Tuesday, 7 June 2022

Converting NPCs to Dungeon Crawl Classics


Tuirgin left a comment that I managed to delete trying to publish it. To wit:

I've seen people mention that you've run multiple DCC Xyntillan campaigns. I've been prepping Xyntillan for my group and finally decided to use DCC for it after considering several other options. While I've run DCC before, it's been a while—I took a year away from it to solidify my referee foundation with B/X—and I've never converted adventures for DCC. I'm familiar with two or three of your articles about conversions, but one question I haven't figured out is whether to adjust NPC (especially classed NPCs) and creature levels/hd. The group wisdom seems to be that 1 DCC level is roughly equivalent to 2 D&D levels. I'm curious what you think of this. I've not really run enough games beyond low levels to have a good sense of the implications. Any insight you have to share would be much appreciated.

I am going to try to answer this here. Germaine to this discussion, see my overall notes on conversion here (somewhat revised in DAMN #1), and some examples here and here. You will find a breakdown of the monster statblock here, and some notes on NPCs overall here and here.

For NPCs, the “Men and Magicians” section of the core rulebook (pages 432-434) is the most relevant, as is the “Monsters Don’t Play By the Rules” section on page 383. 

In general, you have three choices when it comes to converting NPCs: (1) Use the examples in the book, (2) Make a fast and loose conversion, or (3) Make a fully leveled conversion following the same rules the PCs use. The core rules don’t encourage that last options, but many published adventures use it, so you might also want to use it for important characters. We will look more closely at each of these options below.

(1)    Use the Examples in the Book: For many NPCs, you don’t need to be concerned about how to convert them. You just give them NPC stats using the examples in the “Men and Magiicians” section of the book. For instance, Gilbert Malévol the Fox in Castle Xyntillan might simply be treated as a bandit captain from page 433 of the core rules. There. Done. You may choose to make some adjustments to the core stats, to better reflect the weapons and armor in the original module. Or you may not. It’s up to you. 

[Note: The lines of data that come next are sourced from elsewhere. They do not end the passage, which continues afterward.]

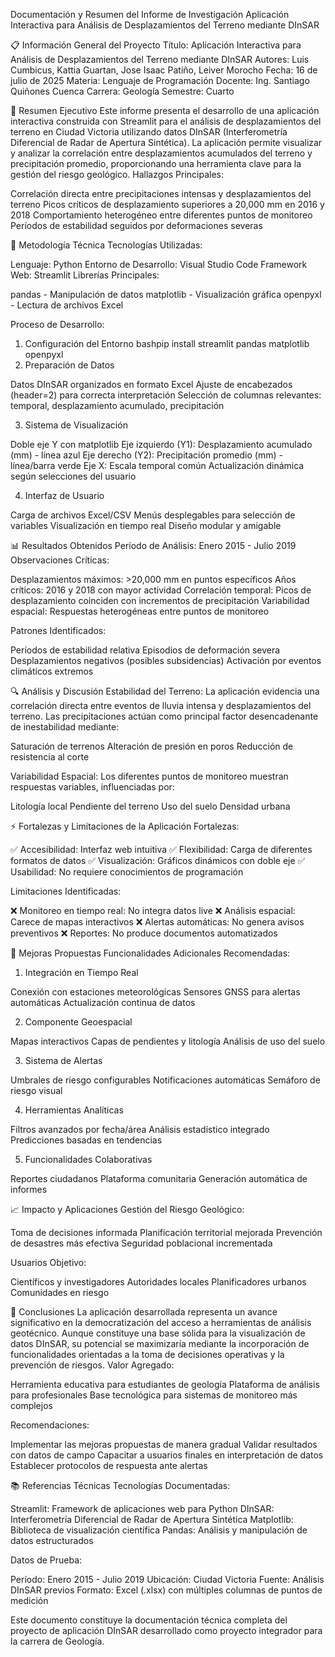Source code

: Documentación y Resumen del Informe de Investigación
Aplicación Interactiva para Análisis de Desplazamientos del Terreno mediante DInSAR

📋 Información General del Proyecto
Título: Aplicación Interactiva para Análisis de Desplazamientos del Terreno mediante DInSAR
Autores: Luis Cumbicus, Kattia Guartan, Jose Isaac Patiño, Leiver Morocho
Fecha: 16 de julio de 2025
Materia: Lenguaje de Programación
Docente: Ing. Santiago Quiñones Cuenca
Carrera: Geología
Semestre: Cuarto

🎯 Resumen Ejecutivo
Este informe presenta el desarrollo de una aplicación interactiva construida con Streamlit para el análisis de desplazamientos del terreno en Ciudad Victoria utilizando datos DInSAR (Interferometría Diferencial de Radar de Apertura Sintética). La aplicación permite visualizar y analizar la correlación entre desplazamientos acumulados del terreno y precipitación promedio, proporcionando una herramienta clave para la gestión del riesgo geológico.
Hallazgos Principales:

Correlación directa entre precipitaciones intensas y desplazamientos del terreno
Picos críticos de desplazamiento superiores a 20,000 mm en 2016 y 2018
Comportamiento heterogéneo entre diferentes puntos de monitoreo
Períodos de estabilidad seguidos por deformaciones severas


🔧 Metodología Técnica
Tecnologías Utilizadas:

Lenguaje: Python
Entorno de Desarrollo: Visual Studio Code
Framework Web: Streamlit
Librerías Principales:

pandas - Manipulación de datos
matplotlib - Visualización gráfica
openpyxl - Lectura de archivos Excel



Proceso de Desarrollo:
1. Configuración del Entorno
bashpip install streamlit pandas matplotlib openpyxl
2. Preparación de Datos

Datos DInSAR organizados en formato Excel
Ajuste de encabezados (header=2) para correcta interpretación
Selección de columnas relevantes: temporal, desplazamiento acumulado, precipitación

3. Sistema de Visualización

Doble eje Y con matplotlib
Eje izquierdo (Y1): Desplazamiento acumulado (mm) - línea azul
Eje derecho (Y2): Precipitación promedio (mm) - línea/barra verde
Eje X: Escala temporal común
Actualización dinámica según selecciones del usuario

4. Interfaz de Usuario

Carga de archivos Excel/CSV
Menús desplegables para selección de variables
Visualización en tiempo real
Diseño modular y amigable


📊 Resultados Obtenidos
Período de Análisis: Enero 2015 - Julio 2019
Observaciones Críticas:

Desplazamientos máximos: >20,000 mm en puntos específicos
Años críticos: 2016 y 2018 con mayor actividad
Correlación temporal: Picos de desplazamiento coinciden con incrementos de precipitación
Variabilidad espacial: Respuestas heterogéneas entre puntos de monitoreo

Patrones Identificados:

Períodos de estabilidad relativa
Episodios de deformación severa
Desplazamientos negativos (posibles subsidencias)
Activación por eventos climáticos extremos


🔍 Análisis y Discusión
Estabilidad del Terreno:
La aplicación evidencia una correlación directa entre eventos de lluvia intensa y desplazamientos del terreno. Las precipitaciones actúan como principal factor desencadenante de inestabilidad mediante:

Saturación de terrenos
Alteración de presión en poros
Reducción de resistencia al corte

Variabilidad Espacial:
Los diferentes puntos de monitoreo muestran respuestas variables, influenciadas por:

Litología local
Pendiente del terreno
Uso del suelo
Densidad urbana


⚡ Fortalezas y Limitaciones de la Aplicación
Fortalezas:

✅ Accesibilidad: Interfaz web intuitiva
✅ Flexibilidad: Carga de diferentes formatos de datos
✅ Visualización: Gráficos dinámicos con doble eje
✅ Usabilidad: No requiere conocimientos de programación

Limitaciones Identificadas:

❌ Monitoreo en tiempo real: No integra datos live
❌ Análisis espacial: Carece de mapas interactivos
❌ Alertas automáticas: No genera avisos preventivos
❌ Reportes: No produce documentos automatizados


🚀 Mejoras Propuestas
Funcionalidades Adicionales Recomendadas:
1. Integración en Tiempo Real

Conexión con estaciones meteorológicas
Sensores GNSS para alertas automáticas
Actualización continua de datos

2. Componente Geoespacial

Mapas interactivos
Capas de pendientes y litología
Análisis de uso del suelo

3. Sistema de Alertas

Umbrales de riesgo configurables
Notificaciones automáticas
Semáforo de riesgo visual

4. Herramientas Analíticas

Filtros avanzados por fecha/área
Análisis estadístico integrado
Predicciones basadas en tendencias

5. Funcionalidades Colaborativas

Reportes ciudadanos
Plataforma comunitaria
Generación automática de informes


📈 Impacto y Aplicaciones
Gestión del Riesgo Geológico:

Toma de decisiones informada
Planificación territorial mejorada
Prevención de desastres más efectiva
Seguridad poblacional incrementada

Usuarios Objetivo:

Científicos y investigadores
Autoridades locales
Planificadores urbanos
Comunidades en riesgo


🎯 Conclusiones
La aplicación desarrollada representa un avance significativo en la democratización del acceso a herramientas de análisis geotécnico. Aunque constituye una base sólida para la visualización de datos DInSAR, su potencial se maximizaría mediante la incorporación de funcionalidades orientadas a la toma de decisiones operativas y la prevención de riesgos.
Valor Agregado:

Herramienta educativa para estudiantes de geología
Plataforma de análisis para profesionales
Base tecnológica para sistemas de monitoreo más complejos

Recomendaciones:

Implementar las mejoras propuestas de manera gradual
Validar resultados con datos de campo
Capacitar a usuarios finales en interpretación de datos
Establecer protocolos de respuesta ante alertas


📚 Referencias Técnicas
Tecnologías Documentadas:

Streamlit: Framework de aplicaciones web para Python
DInSAR: Interferometría Diferencial de Radar de Apertura Sintética
Matplotlib: Biblioteca de visualización científica
Pandas: Análisis y manipulación de datos estructurados

Datos de Prueba:

Período: Enero 2015 - Julio 2019
Ubicación: Ciudad Victoria
Fuente: Análisis DInSAR previos
Formato: Excel (.xlsx) con múltiples columnas de puntos de medición


Este documento constituye la documentación técnica completa del proyecto de aplicación DInSAR desarrollado como proyecto integrador para la carrera de Geología.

(2)    Make a Fast and Loose Conversion: Gilbert Malévol the Fox has the following statblock in Castle Xyntillan: 

Gilbert Malévol the Fox: Thief 3; AC 7 [12]; Atk sword 1d6 or 2*bow 1d6; Spec backstab, thievery; ML 9; AL C; gold pocketwatch 400 gp.

Hp 7

Working from this as a basis, we probably want to keep Hit Dice the same, at least up to 5th level, after which we need to consider how powerful we want our NPC to be in comparison to the rest of the world. I find that assuming a bonus to hit of +1 per 2 HD rounded up usually works well, although this should be adjusted up or down depending upon the nature of the NPC being converted. From this, we might get a DCC statblock like this:

Gilbert Malévol the Fox: Init+2; Atk short sword +1 melee (1d6) or short bow +3 ranged (1d6); AC 12; HD 3d6; hp 7; MV 30’; Act 1d20; SP +6 to sneak and hide, x2 damage when attacking from surprise; SV Fort +1; Ref +3; Will +0; AL C. Gold pocket watch (40gp). 

(3)    Make a Fully Leveled Conversion: If you want to go this route, my recommendation is to go to Purple Sorcerer and use their online tools to generate the character, and then modify as desired to create an appropriate statblock. As a pro tip, consider making four characters, using the “Upper Level Text” style, and then select the one that is closest to what you want for the NPC. Tweak as necessary. In this case, I went for 10 versions, so that I could be certain of getting a +2 bonus to Agility, and it still took me multiple tries. (I did not want to have to recalculate thief skills.) In this case, I have selected: 

Gilbert Malévol the Fox: Init+2; Atk short sword +2 melee (1d6) or short bow +4 ranged (1d6); AC 12; HD 3d6; hp 13; MV 30’; Act 1d20; SP thief abilities; SV Fort +1; Ref +4; Will +1; AL C.  Str 9, Agi 16 (+2), Sta 11, Per 11, Int 9, Luck 10.

Thief Abilities: Luck Die (d5), Backstab +7; Sneak Silently: +9; Hide In Shadows +7; Pick Pocket +4; Climb Sheer Surfaces +7; Pick Lock +7; Find Trap +5; Disable Trap +4; Forge Document +3; Disguise Self +7; Read Languages +1; Handle Poison +7; Cast Spell From Scroll (d12)

Gold pocket watch (40gp).

The inevitable question will be: Which one of these builds is right? And the answer is: Any of them or none of them. Whatever the judge chooses to use is right.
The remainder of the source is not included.